When you hear the term blockchain mentioned with respect to transfer pricing, it’s generally related to operational transfer pricing to ensure policies are in line. But if we think about what blockchain represents—a decentralized, immutable ledger—it opens up many other use cases for transfer pricing.
One of the most powerful use cases I can think of is for comparable company financial data, especially when it comes to private company data. Given that many tax authorities have a preference for local comparables, often taxpayers must turn to private company data.

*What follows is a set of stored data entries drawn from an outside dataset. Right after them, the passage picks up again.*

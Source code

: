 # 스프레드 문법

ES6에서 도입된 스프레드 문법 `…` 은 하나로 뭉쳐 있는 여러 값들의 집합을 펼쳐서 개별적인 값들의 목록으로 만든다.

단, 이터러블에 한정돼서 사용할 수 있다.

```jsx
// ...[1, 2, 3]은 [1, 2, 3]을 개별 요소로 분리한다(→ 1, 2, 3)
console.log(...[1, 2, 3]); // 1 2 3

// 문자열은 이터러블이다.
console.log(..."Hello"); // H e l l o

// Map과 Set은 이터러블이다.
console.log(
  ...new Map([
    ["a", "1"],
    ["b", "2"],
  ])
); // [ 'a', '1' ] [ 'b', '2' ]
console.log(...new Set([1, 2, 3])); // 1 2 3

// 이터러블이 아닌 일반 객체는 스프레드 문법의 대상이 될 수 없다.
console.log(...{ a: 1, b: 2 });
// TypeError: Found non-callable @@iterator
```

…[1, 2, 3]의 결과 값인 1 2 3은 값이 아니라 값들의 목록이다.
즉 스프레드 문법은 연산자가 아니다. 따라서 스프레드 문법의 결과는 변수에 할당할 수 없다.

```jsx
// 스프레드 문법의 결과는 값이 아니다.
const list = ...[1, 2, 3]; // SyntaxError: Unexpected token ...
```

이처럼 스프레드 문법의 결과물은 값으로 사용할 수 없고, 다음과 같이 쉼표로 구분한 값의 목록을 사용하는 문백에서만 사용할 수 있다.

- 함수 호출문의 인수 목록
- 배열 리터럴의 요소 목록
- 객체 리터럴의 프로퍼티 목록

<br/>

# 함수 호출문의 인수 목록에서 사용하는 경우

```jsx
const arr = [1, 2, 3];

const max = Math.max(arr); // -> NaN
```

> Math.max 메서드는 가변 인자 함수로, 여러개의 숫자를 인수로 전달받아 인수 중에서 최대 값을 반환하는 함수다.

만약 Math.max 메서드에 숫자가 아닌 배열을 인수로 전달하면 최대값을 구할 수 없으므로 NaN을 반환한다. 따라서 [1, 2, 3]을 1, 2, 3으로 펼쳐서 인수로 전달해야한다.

Imagine a world where tax authorities and transfer pricing practitioners all had access to the same set of financial data for all private companies that file their financials annually with government registries such as the UK’s Companies House. That would guarantee that any TNMM (or CPM as we call it here in the U.S.) analysis would be based on consistent financials/PLIs. This is already mostly true for public companies, since there are global disclosure requirements to protect investors—so any database, such as Standard & Poor’s, uses audited financials that are consistent with annual filings. Why not bring this same level of consistency to private company data? In this manner, we would use the blockchain to ensure that the financial data filed with each country’s registry is made available publicly, and the reliance on data aggregators, like Bureau van Dijk, to ensure accuracy is mitigated.
This would also remove any need for tax authorities to request financial data used by taxpayers to calculate PLIs in analyses, as tax authorities would have access to the same exact data. The only thing that would be required is to know the unique identifier of the company on the blockchain, and the tax authorities would be able to have access to the identical data—one less thing that the tax authorities have to worry about when reviewing a transfer pricing analysis.
Blockchain has countless uses in our world, but also has many uses within transfer pricing that we should strive to take advantage of—with benefits for all parties—the taxpayer, the practitioner, and the tax authorities.